In a new report, the Group of Thirty ("G30") an international body of financiers and academics, analyzed the potential benefits and the risks associated with new digitized forms of money—including cryptocurrencies, stablecoins, and central bank digital currencies ("CBCDs").  

The G30 considered these new digitized forms of money in the context of the "solid foundation of the two-tier structure of money," in which the central bank and commercial banks both issue money. They said, "the former anchors the system, the latter extend credit to the private sector." They explained that "central bank money and commercial bank money are interchangeable at par," and that the “singleness” of money, "achieved through regulation, supervision, and the financial safety net, promotes trust and confidence." They called the two-tier structure "the strength of today’s monetary system."  

On Unbacked Cryptoassets, the G30 concluded that Bitcoin and other unbacked cryptocurrencies are unsuitable as money.

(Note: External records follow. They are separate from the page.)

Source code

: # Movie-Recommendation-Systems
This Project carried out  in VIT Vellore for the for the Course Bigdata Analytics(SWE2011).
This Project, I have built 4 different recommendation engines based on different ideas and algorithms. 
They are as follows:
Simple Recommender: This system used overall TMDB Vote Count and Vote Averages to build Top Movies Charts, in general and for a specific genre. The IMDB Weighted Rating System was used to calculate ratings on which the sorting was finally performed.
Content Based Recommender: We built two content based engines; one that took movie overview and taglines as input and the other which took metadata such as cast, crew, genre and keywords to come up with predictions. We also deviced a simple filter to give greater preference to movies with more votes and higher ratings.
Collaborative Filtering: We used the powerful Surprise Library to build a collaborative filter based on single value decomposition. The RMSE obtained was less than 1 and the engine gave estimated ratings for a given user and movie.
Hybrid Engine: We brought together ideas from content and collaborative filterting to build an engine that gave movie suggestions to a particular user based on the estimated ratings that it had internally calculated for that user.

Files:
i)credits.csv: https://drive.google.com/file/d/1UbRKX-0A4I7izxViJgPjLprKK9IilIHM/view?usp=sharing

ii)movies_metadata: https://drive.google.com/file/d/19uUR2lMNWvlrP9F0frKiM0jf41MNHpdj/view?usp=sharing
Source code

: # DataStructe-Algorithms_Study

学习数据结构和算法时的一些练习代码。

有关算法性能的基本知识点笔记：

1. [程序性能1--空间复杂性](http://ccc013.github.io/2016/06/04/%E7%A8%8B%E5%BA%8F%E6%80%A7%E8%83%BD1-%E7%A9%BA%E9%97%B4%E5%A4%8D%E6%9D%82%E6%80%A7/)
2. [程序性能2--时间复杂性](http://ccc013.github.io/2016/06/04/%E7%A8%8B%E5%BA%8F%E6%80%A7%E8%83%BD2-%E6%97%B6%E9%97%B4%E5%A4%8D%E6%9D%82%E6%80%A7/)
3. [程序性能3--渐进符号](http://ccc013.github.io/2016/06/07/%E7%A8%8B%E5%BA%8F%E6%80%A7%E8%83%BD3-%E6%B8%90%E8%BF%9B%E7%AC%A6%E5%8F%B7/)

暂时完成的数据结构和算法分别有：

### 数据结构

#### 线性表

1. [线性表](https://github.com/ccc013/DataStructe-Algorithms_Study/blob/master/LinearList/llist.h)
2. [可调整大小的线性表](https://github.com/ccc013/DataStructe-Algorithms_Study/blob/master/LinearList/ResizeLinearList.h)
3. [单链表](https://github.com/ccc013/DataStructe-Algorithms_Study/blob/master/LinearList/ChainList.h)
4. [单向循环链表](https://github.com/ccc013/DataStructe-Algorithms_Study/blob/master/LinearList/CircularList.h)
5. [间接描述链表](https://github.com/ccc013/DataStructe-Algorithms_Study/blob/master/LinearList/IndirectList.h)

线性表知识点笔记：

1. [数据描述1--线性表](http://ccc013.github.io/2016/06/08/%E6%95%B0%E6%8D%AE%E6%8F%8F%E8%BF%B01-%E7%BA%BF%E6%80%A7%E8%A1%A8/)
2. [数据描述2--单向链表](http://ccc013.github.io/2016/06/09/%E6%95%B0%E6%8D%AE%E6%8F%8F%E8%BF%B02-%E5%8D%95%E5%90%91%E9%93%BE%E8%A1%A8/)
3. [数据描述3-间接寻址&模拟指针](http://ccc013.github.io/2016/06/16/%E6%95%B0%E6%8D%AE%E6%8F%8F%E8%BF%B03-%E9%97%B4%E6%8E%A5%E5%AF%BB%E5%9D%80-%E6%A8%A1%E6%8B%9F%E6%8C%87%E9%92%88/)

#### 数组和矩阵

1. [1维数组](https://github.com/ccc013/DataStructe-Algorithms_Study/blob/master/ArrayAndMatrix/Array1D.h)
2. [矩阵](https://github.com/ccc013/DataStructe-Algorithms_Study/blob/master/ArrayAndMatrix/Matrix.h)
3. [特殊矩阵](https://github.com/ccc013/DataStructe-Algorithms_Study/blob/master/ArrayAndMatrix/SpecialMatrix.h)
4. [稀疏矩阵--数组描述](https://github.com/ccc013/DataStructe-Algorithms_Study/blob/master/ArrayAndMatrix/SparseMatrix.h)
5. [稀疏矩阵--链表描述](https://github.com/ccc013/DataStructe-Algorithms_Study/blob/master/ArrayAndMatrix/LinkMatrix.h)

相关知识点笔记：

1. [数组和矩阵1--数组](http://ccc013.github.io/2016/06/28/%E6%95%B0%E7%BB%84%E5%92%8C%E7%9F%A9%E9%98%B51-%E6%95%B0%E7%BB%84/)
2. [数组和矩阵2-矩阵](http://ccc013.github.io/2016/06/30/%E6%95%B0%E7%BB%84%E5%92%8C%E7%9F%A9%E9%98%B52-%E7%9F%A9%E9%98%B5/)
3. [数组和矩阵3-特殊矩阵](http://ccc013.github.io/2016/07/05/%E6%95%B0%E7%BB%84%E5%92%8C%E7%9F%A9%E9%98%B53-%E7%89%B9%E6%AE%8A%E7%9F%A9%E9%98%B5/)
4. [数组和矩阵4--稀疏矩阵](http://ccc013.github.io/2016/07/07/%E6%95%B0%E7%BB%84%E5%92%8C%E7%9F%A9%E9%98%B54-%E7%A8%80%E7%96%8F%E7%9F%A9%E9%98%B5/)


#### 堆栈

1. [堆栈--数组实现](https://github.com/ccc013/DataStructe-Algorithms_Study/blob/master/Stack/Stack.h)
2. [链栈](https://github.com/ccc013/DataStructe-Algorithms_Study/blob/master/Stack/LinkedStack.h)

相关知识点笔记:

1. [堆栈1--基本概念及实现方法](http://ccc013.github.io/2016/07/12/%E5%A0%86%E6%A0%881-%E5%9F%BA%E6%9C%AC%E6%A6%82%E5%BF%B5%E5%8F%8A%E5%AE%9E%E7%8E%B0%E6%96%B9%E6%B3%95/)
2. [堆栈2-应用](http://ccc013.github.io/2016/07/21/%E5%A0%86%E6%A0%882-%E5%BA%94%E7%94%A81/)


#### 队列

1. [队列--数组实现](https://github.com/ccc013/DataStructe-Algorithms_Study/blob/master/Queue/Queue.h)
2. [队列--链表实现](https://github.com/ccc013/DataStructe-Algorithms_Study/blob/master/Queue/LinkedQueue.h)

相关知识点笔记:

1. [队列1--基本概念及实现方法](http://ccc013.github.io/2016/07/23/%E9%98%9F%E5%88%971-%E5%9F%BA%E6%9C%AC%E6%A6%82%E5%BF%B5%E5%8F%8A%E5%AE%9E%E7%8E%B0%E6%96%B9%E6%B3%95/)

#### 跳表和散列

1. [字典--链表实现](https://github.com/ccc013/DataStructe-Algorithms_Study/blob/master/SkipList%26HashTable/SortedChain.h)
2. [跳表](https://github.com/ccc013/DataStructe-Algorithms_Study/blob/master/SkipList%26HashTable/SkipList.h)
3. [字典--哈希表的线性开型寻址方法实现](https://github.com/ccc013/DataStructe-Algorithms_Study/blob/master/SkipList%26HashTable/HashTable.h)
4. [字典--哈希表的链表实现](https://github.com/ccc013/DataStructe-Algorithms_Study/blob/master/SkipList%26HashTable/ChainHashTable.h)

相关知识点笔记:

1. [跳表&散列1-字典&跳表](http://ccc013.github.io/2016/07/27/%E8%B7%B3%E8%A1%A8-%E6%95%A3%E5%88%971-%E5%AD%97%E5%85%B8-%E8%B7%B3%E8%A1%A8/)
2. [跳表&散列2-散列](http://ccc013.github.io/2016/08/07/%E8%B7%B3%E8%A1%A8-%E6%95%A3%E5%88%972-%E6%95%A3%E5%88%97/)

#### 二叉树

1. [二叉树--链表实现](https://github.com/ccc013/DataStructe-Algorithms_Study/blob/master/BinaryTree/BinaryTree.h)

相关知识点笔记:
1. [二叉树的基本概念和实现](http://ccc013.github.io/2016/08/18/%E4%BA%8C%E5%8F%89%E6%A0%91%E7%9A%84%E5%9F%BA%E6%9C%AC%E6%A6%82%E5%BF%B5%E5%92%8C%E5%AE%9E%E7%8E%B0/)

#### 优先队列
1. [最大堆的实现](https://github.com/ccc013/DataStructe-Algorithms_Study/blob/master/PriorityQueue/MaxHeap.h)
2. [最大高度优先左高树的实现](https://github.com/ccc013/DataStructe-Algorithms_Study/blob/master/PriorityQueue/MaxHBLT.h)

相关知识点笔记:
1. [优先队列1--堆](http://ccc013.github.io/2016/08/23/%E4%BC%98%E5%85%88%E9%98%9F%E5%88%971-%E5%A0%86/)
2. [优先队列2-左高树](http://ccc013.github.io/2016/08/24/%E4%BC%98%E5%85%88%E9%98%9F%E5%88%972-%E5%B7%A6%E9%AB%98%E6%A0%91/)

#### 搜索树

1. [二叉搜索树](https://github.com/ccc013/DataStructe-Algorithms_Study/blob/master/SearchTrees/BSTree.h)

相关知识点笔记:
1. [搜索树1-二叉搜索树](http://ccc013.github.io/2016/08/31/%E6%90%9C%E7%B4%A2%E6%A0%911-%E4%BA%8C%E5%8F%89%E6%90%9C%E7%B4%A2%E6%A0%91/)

The association noted that their extreme price volatility, scalability constraints, and high energy consumption make them poor stores of value and inefficient media of exchange. G30 observed that such assets function, primarily, as speculative instruments rather than stable forms of money.

On Stablecoins, the G30 acknowledged their potential to enable faster, cheaper, and programmable payments, but emphasized their risks. The G30 cautioned that, much like the private banknotes of the free banking era, stablecoins are inherently fragile and vulnerable to runs if holders lose confidence in the issuer’s ability to redeem at par. The G30 warned that a proliferation of stablecoins could undermine the "singleness" of money, reintroducing conditions where different forms of the dollar might trade at varying prices.  Additionally, the G30 cautioned that stablecoins could become vehicles for illicit finance and tax evasion, posing threats to AML and compliance frameworks. The G30 noted that the U.S. GENIUS Act—a proposed legislative framework for stablecoins—contains significant gaps in addressing these issues.

On CBDCs and Tokenized Deposits, the G30 found that these instruments showed promising innovations within the existing two-tier monetary system. The G30 emphasized that wholesale CBDCs, in particular, could modernize core financial infrastructure and ensure that large-value payments continue to be settled in safe central bank money. G30 further highlighted that tokenized deposits can deliver efficiency and programmability benefits while remaining within the prudentially regulated banking framework.

The G30 outlined three policy recommendations: (i) to accelerate work on CBDCs by advancing wholesale CBDC initiatives aimed at modernizing core payment infrastructure and preserving access to risk-free central bank money; (ii) to encourage regulated innovation by supporting private-sector developments—particularly tokenized deposits—within the prudentially supervised banking perimeter to enhance efficiency without compromising financial stability; and (iii) to establish robust stablecoin regulation through a strong, harmonized framework grounded in the principle of "same activity, same risk, ... same regulatory outcome," incorporating capital and liquidity standards, transparent reserve requirements, and comprehensive AML/CFT compliance measures.